*** RECORDS PROVIDED ***

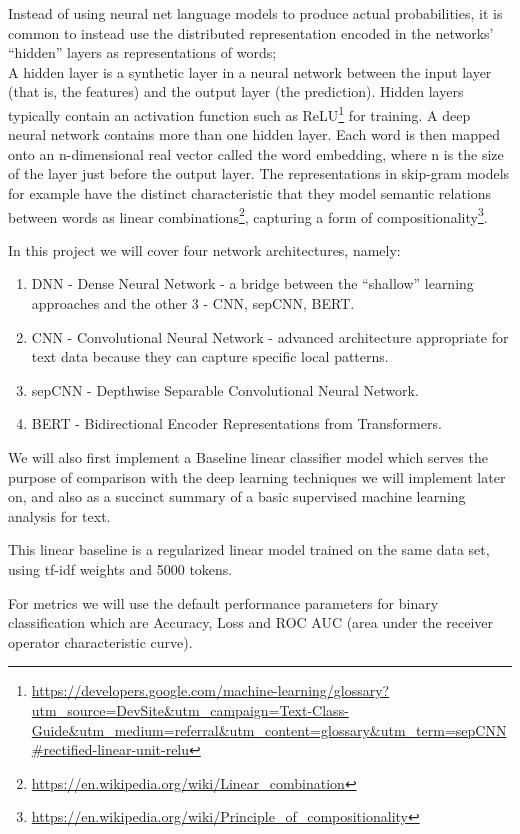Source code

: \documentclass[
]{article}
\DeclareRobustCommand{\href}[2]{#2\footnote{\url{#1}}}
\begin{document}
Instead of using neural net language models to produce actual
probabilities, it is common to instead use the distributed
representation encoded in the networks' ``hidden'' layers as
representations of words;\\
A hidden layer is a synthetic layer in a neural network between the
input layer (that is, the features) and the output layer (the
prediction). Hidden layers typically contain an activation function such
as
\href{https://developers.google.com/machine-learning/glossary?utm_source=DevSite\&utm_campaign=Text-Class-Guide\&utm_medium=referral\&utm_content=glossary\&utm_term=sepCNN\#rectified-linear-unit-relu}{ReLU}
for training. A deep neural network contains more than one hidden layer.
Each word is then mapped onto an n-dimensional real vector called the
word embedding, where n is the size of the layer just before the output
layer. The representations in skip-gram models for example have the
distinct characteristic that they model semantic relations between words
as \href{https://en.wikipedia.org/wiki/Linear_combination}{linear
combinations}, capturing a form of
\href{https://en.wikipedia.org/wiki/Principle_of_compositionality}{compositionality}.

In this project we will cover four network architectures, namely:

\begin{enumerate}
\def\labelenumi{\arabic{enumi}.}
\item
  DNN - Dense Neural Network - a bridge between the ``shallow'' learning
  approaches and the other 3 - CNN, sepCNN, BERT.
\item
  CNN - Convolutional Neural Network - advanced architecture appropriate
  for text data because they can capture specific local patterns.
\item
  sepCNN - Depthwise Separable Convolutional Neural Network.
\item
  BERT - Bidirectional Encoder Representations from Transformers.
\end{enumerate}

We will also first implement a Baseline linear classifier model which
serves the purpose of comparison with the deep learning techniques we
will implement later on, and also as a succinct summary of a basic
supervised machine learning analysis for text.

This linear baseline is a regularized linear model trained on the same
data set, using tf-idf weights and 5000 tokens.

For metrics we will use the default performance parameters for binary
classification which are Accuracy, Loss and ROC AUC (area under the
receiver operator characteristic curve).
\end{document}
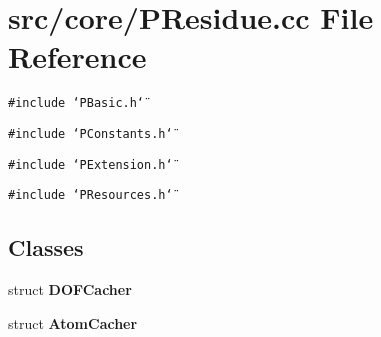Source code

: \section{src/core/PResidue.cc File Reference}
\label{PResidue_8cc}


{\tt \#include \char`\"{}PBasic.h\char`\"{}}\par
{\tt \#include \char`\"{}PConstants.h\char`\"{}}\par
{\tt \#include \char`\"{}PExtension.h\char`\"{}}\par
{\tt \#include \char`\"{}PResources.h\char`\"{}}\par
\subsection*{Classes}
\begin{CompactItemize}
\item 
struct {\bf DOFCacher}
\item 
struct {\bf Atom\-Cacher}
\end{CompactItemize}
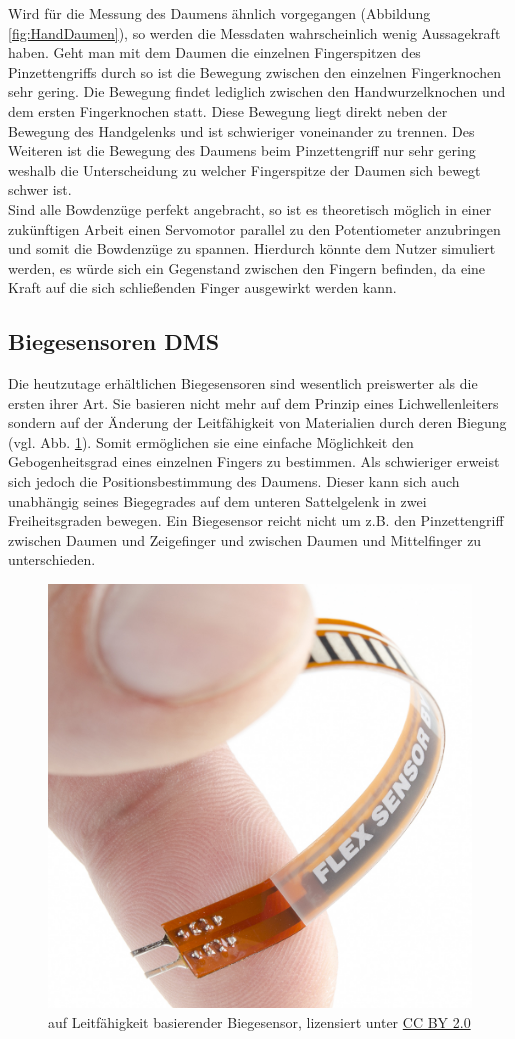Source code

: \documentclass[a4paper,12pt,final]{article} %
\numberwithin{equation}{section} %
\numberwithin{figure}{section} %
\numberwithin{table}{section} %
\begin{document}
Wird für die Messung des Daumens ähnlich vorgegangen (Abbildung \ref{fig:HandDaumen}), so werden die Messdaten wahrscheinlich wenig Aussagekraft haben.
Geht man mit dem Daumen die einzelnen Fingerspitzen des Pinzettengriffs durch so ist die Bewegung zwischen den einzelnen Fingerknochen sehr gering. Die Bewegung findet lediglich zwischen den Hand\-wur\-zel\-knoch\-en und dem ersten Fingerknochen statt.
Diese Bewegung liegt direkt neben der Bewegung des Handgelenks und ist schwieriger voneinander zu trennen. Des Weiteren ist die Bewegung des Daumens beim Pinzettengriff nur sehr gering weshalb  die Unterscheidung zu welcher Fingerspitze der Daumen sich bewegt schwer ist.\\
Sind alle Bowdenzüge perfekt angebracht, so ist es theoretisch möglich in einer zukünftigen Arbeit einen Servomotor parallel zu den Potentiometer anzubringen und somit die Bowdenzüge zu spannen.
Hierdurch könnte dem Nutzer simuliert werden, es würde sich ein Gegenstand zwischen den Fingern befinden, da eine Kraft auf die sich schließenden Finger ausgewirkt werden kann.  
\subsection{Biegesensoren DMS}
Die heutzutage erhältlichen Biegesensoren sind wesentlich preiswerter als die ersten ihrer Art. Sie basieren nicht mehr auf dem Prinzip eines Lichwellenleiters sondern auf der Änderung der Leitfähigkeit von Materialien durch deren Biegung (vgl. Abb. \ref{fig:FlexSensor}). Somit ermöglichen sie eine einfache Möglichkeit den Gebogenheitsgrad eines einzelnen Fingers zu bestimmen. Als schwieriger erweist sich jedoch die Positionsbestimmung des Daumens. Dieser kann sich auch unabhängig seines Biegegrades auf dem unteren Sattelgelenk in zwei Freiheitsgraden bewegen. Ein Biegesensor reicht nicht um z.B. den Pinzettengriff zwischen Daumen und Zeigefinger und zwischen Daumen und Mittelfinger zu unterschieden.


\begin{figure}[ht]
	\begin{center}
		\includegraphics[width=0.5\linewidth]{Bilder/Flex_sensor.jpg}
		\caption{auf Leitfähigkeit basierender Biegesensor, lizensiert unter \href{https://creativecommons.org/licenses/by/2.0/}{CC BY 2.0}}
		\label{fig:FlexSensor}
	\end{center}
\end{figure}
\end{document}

*** End of RECORDS PROVIDED ***
*** RECORDS PROVIDED ***

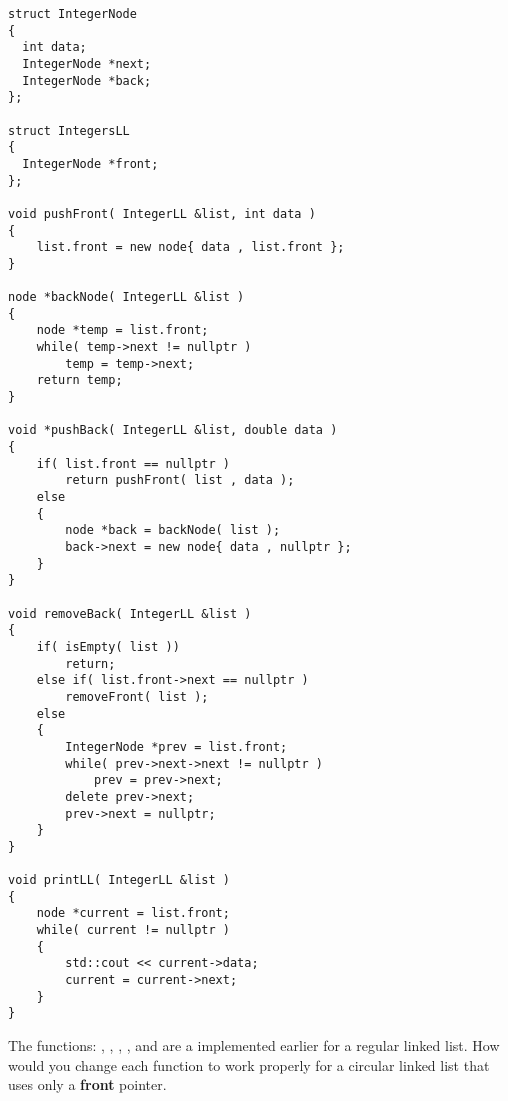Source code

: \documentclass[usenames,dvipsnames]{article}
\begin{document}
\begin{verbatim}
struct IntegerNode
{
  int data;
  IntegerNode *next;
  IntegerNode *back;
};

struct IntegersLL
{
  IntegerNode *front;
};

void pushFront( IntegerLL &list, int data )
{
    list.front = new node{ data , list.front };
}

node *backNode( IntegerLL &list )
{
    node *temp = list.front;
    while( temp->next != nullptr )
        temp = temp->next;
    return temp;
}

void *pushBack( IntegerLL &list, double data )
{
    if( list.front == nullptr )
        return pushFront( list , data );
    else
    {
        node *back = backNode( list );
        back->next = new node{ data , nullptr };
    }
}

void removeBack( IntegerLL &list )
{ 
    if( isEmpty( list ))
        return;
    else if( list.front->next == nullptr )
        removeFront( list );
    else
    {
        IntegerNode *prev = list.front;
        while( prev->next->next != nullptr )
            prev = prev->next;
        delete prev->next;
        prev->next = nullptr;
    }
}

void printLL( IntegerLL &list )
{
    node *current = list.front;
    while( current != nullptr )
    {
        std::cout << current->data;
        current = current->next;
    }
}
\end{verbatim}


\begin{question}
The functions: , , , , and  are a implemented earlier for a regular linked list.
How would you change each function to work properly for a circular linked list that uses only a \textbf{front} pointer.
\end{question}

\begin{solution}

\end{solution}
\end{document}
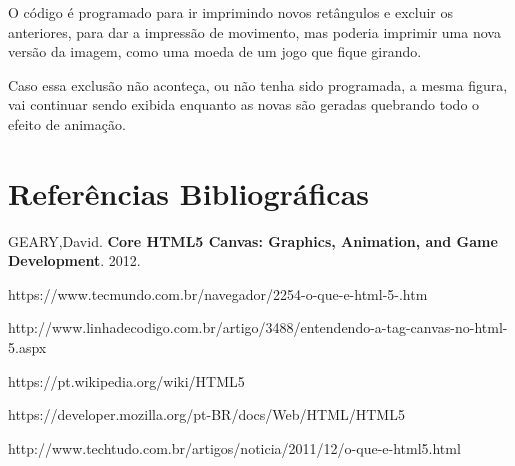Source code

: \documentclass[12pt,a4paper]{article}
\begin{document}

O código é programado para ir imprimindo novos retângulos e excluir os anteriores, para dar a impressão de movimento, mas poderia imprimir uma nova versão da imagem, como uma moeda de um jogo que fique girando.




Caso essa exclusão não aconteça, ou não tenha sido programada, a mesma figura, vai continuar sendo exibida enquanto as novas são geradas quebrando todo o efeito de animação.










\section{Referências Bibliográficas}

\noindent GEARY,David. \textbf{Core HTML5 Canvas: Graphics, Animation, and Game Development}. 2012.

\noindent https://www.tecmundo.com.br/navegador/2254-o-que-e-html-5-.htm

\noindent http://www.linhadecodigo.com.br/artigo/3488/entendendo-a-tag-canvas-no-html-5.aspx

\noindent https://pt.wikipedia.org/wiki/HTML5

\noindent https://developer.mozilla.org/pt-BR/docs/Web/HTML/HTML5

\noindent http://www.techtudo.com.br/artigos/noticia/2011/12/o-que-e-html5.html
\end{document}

*** End of RECORDS PROVIDED ***
*** RECORDS PROVIDED ***

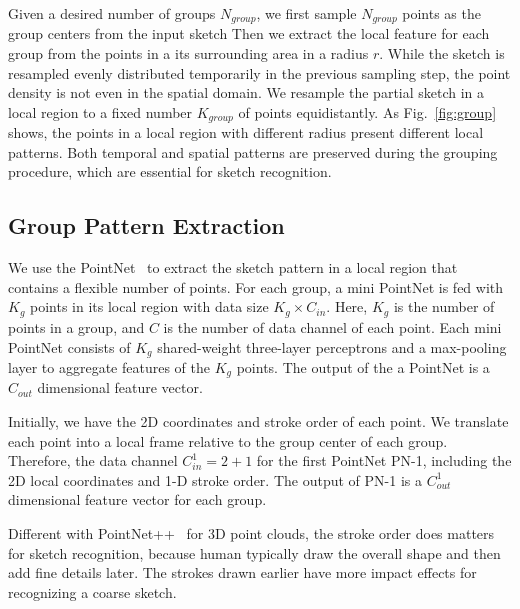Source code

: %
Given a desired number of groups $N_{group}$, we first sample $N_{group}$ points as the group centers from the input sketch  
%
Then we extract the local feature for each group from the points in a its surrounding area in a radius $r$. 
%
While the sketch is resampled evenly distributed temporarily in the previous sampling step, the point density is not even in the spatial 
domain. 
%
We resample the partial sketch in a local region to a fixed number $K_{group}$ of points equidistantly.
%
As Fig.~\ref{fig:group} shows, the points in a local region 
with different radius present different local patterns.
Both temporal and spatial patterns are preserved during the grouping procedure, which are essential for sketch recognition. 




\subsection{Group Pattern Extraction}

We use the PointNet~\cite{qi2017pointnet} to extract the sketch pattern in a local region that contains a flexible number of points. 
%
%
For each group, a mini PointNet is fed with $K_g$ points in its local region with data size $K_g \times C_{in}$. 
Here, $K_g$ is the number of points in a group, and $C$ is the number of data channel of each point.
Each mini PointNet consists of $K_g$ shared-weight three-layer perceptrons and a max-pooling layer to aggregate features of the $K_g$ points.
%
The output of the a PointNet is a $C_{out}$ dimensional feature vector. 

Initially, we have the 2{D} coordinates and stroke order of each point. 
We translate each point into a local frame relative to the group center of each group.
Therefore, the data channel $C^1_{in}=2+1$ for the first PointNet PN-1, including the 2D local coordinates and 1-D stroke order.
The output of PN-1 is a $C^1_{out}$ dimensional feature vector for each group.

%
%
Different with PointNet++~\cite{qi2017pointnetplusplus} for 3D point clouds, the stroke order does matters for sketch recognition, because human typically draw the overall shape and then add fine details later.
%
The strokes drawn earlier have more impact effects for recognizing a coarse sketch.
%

*** End of RECORDS PROVIDED ***

Respond with only the number of lines in the data that include the string "linked".

2